• _Problem description_: Pull out every line in the data that has the string "achieve" in it.

Records drawn from a dataset:
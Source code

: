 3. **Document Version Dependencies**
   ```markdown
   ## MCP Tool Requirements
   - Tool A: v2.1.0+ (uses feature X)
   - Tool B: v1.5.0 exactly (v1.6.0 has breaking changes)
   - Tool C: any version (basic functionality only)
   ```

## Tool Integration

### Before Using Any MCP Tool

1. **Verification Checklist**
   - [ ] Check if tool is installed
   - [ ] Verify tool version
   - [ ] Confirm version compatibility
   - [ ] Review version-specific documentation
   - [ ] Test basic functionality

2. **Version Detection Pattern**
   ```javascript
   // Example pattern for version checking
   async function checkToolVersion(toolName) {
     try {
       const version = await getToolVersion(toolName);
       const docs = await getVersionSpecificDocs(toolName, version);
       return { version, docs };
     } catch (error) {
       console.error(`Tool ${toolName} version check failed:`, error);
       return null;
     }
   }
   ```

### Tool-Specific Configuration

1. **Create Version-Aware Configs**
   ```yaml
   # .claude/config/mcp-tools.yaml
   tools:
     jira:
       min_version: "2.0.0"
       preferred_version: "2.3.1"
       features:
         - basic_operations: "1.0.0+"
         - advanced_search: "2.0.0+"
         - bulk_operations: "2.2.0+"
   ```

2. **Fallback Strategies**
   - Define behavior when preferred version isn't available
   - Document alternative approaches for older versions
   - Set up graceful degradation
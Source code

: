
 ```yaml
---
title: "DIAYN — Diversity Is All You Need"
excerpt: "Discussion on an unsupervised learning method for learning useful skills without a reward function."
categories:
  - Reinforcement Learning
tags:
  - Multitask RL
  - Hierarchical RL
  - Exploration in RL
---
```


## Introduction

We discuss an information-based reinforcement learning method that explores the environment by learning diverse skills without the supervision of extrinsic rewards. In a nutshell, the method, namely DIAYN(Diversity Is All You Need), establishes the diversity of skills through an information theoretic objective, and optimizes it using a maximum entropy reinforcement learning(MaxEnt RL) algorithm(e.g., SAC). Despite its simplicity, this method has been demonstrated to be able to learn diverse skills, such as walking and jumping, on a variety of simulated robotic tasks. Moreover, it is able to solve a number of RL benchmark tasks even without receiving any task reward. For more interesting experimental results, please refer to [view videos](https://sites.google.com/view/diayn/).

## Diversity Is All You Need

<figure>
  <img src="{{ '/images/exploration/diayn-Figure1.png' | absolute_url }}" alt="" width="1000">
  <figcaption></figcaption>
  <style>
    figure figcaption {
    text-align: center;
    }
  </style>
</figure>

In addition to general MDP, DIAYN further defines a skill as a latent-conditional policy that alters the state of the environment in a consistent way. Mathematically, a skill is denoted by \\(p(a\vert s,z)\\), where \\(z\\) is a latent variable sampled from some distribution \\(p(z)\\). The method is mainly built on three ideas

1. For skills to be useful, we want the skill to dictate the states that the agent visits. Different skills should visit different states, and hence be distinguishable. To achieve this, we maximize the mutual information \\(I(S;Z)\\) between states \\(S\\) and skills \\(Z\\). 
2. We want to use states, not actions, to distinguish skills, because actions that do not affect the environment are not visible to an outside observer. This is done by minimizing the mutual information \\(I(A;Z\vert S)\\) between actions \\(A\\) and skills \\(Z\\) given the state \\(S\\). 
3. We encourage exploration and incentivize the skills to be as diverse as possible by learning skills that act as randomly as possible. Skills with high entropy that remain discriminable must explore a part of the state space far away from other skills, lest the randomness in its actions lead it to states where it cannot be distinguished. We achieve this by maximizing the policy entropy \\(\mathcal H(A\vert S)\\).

==

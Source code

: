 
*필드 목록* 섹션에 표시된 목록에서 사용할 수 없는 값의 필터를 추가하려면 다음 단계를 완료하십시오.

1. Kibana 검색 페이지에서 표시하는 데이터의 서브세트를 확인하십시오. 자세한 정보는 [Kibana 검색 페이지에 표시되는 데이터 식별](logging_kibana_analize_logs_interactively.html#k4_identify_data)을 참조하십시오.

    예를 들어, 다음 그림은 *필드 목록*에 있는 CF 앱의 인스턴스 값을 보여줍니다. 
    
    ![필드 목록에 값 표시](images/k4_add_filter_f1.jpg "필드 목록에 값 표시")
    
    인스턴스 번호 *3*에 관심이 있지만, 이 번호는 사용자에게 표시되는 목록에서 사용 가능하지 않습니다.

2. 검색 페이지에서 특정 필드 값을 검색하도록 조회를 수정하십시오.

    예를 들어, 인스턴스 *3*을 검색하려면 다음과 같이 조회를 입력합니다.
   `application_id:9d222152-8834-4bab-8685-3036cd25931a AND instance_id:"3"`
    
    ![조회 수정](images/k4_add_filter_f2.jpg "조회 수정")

• _Exercise output_:
1. For skills to be useful, we want the skill to dictate the states that the agent visits. Different skills should visit different states, and hence be distinguishable. To achieve this, we maximize the mutual information \\(I(S;Z)\\) between states \\(S\\) and skills \\(Z\\). 
3. We encourage exploration and incentivize the skills to be as diverse as possible by learning skills that act as randomly as possible. Skills with high entropy that remain discriminable must explore a part of the state space far away from other skills, lest the randomness in its actions lead it to states where it cannot be distinguished. We achieve this by maximizing the policy entropy \\(\mathcal H(A\vert S)\\).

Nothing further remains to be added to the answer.